Sunday, 17 May 2009

Published May 15, 2009

A case of Noble having to call a trading halt earlier

By OH BOON PING

ON TUESDAY, Noble Group said it was raising net proceeds of about $125.5 million by placing out 84.7 million new shares at $1.52 each. This came in the midst of a bid by the commodities trading group to take over Gloucester Coal and some felt that the share placement would boost its arsenal for the acquisition plan.

But more notable than the share issue is the fact that Noble's stock exchange filing came only a day after a wire agency reported the planned share exercise.

Citing a term sheet it had obtained, Reuters reported late on Monday that Noble was raising US$200 million in a top-up share placement priced at a discount to the stock's Monday closing price.

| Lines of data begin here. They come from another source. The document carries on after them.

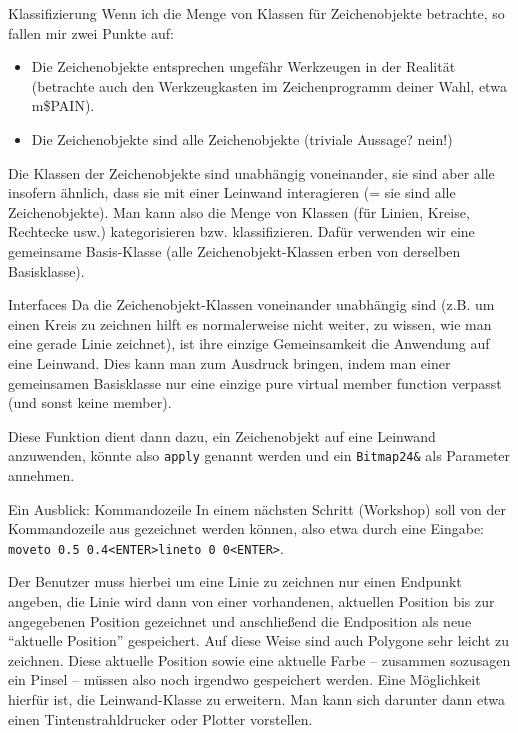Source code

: \begin{frame}{Klassifizierung}
	Wenn ich die Menge von Klassen für Zeichenobjekte betrachte, so fallen mir zwei Punkte auf:
	\begin{itemize}
		\item Die Zeichenobjekte entsprechen ungefähr Werkzeugen in der Realität (betrachte auch den Werkzeugkasten im Zeichenprogramm deiner Wahl, etwa m\$PAIN).
		\item Die Zeichenobjekte sind alle Zeichenobjekte (triviale Aussage? nein!)
	\end{itemize}
	
	\pause
	\vspace{1em}
	
	Die Klassen der Zeichenobjekte sind unabhängig voneinander, sie sind aber alle insofern ähnlich, dass sie mit einer Leinwand interagieren (= sie sind alle Zeichenobjekte). Man kann also die Menge von Klassen (für Linien, Kreise, Rechtecke usw.) kategorisieren bzw. klassifizieren. Dafür verwenden wir eine gemeinsame Basis-Klasse (alle Zeichenobjekt-Klassen erben von derselben Basisklasse).
\end{frame}

\begin{frame}[fragile]{Interfaces}
	Da die Zeichenobjekt-Klassen voneinander unabhängig sind (z.B. um einen Kreis zu zeichnen hilft es normalerweise nicht weiter, zu wissen, wie man eine gerade Linie zeichnet), ist ihre einzige Gemeinsamkeit die Anwendung auf eine Leinwand. Dies kann man zum Ausdruck bringen, indem man einer gemeinsamen Basisklasse nur eine einzige pure virtual member function verpasst (und sonst keine member).
	
	\pause
	\vspace{1em}
	
	Diese Funktion dient dann dazu, ein Zeichenobjekt auf eine Leinwand anzuwenden, könnte also \verb|apply| genannt werden und ein \verb|Bitmap24&| als Parameter annehmen.
\end{frame}

\begin{frame}[fragile]{Ein Ausblick: Kommandozeile}
	In einem nächsten Schritt (Workshop) soll von der Kommandozeile aus gezeichnet werden können, also etwa durch eine Eingabe:
	\verb|moveto 0.5 0.4<ENTER>lineto 0 0<ENTER>|.
	
	\vspace{1em}
	
	Der Benutzer muss hierbei um eine Linie zu zeichnen nur einen Endpunkt angeben, die Linie wird dann von einer vorhandenen, aktuellen Position bis zur angegebenen Position gezeichnet und anschließend die Endposition als neue \enquote{aktuelle Position} gespeichert. Auf diese Weise sind auch Polygone sehr leicht zu zeichnen.
	Diese aktuelle Position sowie eine aktuelle Farbe -- zusammen sozusagen ein Pinsel -- müssen also noch irgendwo gespeichert werden. Eine Möglichkeit hierfür ist, die Leinwand-Klasse zu erweitern. Man kann sich darunter dann etwa einen Tintenstrahldrucker oder Plotter vorstellen.
\end{frame}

When there is an apparent leak of information ahead of a price-sensitive announcement, prudence dictates that the company concerned make an immediate request for a share trading halt while it races to make the stock exchange filing.

But in Noble's case, the request for a trading halt came much later, and only after its share price had plunged by some 15 per cent to a low of $1.41 in early trading the following day. When the announcement finally appeared on the Singapore Exchange (SGX) website, news of the placement had been out for at least half a day without any official confirmation.

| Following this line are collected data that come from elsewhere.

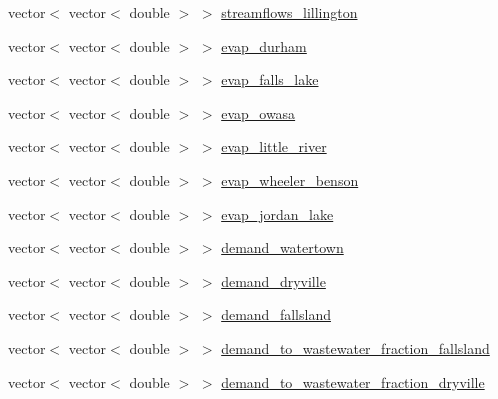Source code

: \begin{DoxyCompactItemize}
vector$<$ vector$<$ double $>$ $>$ \mbox{\hyperlink{classPaperTestProblem_a77aa63c91de59ca1445239a9ce7424df_a77aa63c91de59ca1445239a9ce7424df}{streamflows\+\_\+lillington}}
\item 
vector$<$ vector$<$ double $>$ $>$ \mbox{\hyperlink{classPaperTestProblem_aafd6edcc514c3b365c18fb3357f7d58a_aafd6edcc514c3b365c18fb3357f7d58a}{evap\+\_\+durham}}
\item 
vector$<$ vector$<$ double $>$ $>$ \mbox{\hyperlink{classPaperTestProblem_a6ff2293ecad9cc169484376cd419c166_a6ff2293ecad9cc169484376cd419c166}{evap\+\_\+falls\+\_\+lake}}
\item 
vector$<$ vector$<$ double $>$ $>$ \mbox{\hyperlink{classPaperTestProblem_a9feb0214e7f4840bf9ddd81d50473496_a9feb0214e7f4840bf9ddd81d50473496}{evap\+\_\+owasa}}
\item 
vector$<$ vector$<$ double $>$ $>$ \mbox{\hyperlink{classPaperTestProblem_a546f7d60630162c03a980b233195bfbe_a546f7d60630162c03a980b233195bfbe}{evap\+\_\+little\+\_\+river}}
\item 
vector$<$ vector$<$ double $>$ $>$ \mbox{\hyperlink{classPaperTestProblem_a5e4e84230783614660cf17719a723eb0_a5e4e84230783614660cf17719a723eb0}{evap\+\_\+wheeler\+\_\+benson}}
\item 
vector$<$ vector$<$ double $>$ $>$ \mbox{\hyperlink{classPaperTestProblem_aed8a373010157bf691b3a7177288acdd_aed8a373010157bf691b3a7177288acdd}{evap\+\_\+jordan\+\_\+lake}}
\item 
vector$<$ vector$<$ double $>$ $>$ \mbox{\hyperlink{classPaperTestProblem_a79efa6cbc7f2bd003f70419fe6d45efd_a79efa6cbc7f2bd003f70419fe6d45efd}{demand\+\_\+watertown}}
\item 
vector$<$ vector$<$ double $>$ $>$ \mbox{\hyperlink{classPaperTestProblem_a74c88139d65ef34aec2aa2111697c7be_a74c88139d65ef34aec2aa2111697c7be}{demand\+\_\+dryville}}
\item 
vector$<$ vector$<$ double $>$ $>$ \mbox{\hyperlink{classPaperTestProblem_acd6b67e6c12e3ef1ff2278f312888f4e_acd6b67e6c12e3ef1ff2278f312888f4e}{demand\+\_\+fallsland}}
\item 
vector$<$ vector$<$ double $>$ $>$ \mbox{\hyperlink{classPaperTestProblem_a37afd20e40b7e6f26d229bc79221ea97_a37afd20e40b7e6f26d229bc79221ea97}{demand\+\_\+to\+\_\+wastewater\+\_\+fraction\+\_\+fallsland}}
\item 
vector$<$ vector$<$ double $>$ $>$ \mbox{\hyperlink{classPaperTestProblem_a6641660439d10f0476f39ee28967edb5_a6641660439d10f0476f39ee28967edb5}{demand\+\_\+to\+\_\+wastewater\+\_\+fraction\+\_\+dryville}}

\end{DoxyCompactItemize}
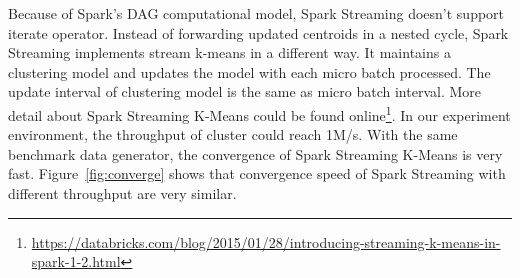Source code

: Because of Spark's DAG computational model, Spark Streaming doesn't support iterate operator. Instead of forwarding updated centroids in a nested cycle, Spark Streaming implements stream k-means in a different way. It maintains a clustering model and updates the model with each micro batch processed. The update interval of clustering model is the same as micro batch interval. More detail about Spark Streaming K-Means could be found online\footnote{\url{https://databricks.com/blog/2015/01/28/introducing-streaming-k-means-in-spark-1-2.html}}. In our experiment environment, the throughput of cluster could reach 1M/s. With the same benchmark data generator, the convergence of Spark Streaming K-Means is very fast. Figure~\ref{fig:converge}  shows that convergence speed of Spark Streaming with different throughput are very similar. 
 
\clearpage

From the investor's perspective, it is fair to ask: why was it so difficult for Noble to provide timely information to the market, especially given the manageable size of the issue, which is relatively small compared to the existing 3.2 billion shares already out in the market?

Plus, in a disclosure-based regime, timeliness of disclosure is a principle that all listed companies should pay heed to. Therefore, Noble should not have dallied so long.

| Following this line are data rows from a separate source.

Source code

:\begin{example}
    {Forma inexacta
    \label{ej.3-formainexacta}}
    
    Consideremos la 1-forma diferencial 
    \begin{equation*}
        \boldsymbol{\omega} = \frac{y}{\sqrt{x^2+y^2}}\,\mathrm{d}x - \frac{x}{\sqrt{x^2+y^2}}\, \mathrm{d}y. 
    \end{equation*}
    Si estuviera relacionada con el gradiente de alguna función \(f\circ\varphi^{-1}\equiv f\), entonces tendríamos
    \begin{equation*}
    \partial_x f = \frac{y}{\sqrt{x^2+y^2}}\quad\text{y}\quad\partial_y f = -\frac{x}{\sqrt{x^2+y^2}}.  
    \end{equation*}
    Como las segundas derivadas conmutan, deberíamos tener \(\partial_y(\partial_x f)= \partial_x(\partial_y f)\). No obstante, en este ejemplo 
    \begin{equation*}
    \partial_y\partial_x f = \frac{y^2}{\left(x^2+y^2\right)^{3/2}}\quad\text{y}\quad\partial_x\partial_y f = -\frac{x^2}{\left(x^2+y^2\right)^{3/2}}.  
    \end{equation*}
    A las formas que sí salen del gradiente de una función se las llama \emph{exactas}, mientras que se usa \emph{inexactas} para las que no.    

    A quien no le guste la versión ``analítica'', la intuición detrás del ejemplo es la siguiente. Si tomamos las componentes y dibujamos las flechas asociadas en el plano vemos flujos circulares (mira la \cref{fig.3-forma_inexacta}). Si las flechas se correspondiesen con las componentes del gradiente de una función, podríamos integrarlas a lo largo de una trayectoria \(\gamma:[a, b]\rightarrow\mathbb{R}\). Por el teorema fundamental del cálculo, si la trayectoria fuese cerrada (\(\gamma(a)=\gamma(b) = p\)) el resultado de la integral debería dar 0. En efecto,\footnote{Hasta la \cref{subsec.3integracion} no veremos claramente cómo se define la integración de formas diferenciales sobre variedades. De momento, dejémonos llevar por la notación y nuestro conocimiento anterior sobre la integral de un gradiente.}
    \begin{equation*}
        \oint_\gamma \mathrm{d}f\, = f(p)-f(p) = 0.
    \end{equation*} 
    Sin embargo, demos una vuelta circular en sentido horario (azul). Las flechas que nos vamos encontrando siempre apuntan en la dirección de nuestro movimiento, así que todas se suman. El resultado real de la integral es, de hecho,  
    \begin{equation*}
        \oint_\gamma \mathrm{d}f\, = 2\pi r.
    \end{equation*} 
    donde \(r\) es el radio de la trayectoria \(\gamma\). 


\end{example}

Granted, the company might not have worked out all the details of the placement before the market opened on Tuesday, and therefore chose not to make an announcement right away. But even if that were the case, the management could still have called for a halt before trading opened on Tuesday, instead of letting speculation boil over for nearly two hours. Within that time, those who knew sold the shares down, leaving those who didn't know to ponder the plunge.

In terms of timely and proper disclosure, it was definitely a poor show by Noble, whatever the merits of the exercise.

The second issue concerns the disclosure that Noble's biggest shareholder - Noble Temple Trading (NTT) - was selling 36.3 million existing shares concurrently with the placement exercise.

Reuters had reported on Monday that NTT 'was selling the shares ahead of the placement'. While the vendor share sale constitutes a mere 3 per cent of NTT's stake, the Reuters report had prompted the question of whether NTT - if it was privy to the placement plans - was attempting to offload those shares ahead of any adverse market reaction to the news.

This was a fair question, given the Reuters report. But when asked for more details on the NTT sale, Noble did not respond to the media query, even though it made a stock exchange filing two days later on NTT paring its stake on Wednesday from 33.6 per cent to 32.5 per cent.

The silence wasn't reassuring at all. Shouldn't the management be quick to quash talk of possible insider trading?

Noble, which has been credited for its high level of financial disclosure, let investors down with its handling of the placement exercise. The group should be reminded that sharing material information with investors in a timely manner is critical to building up strong long-term relationships with shareholders.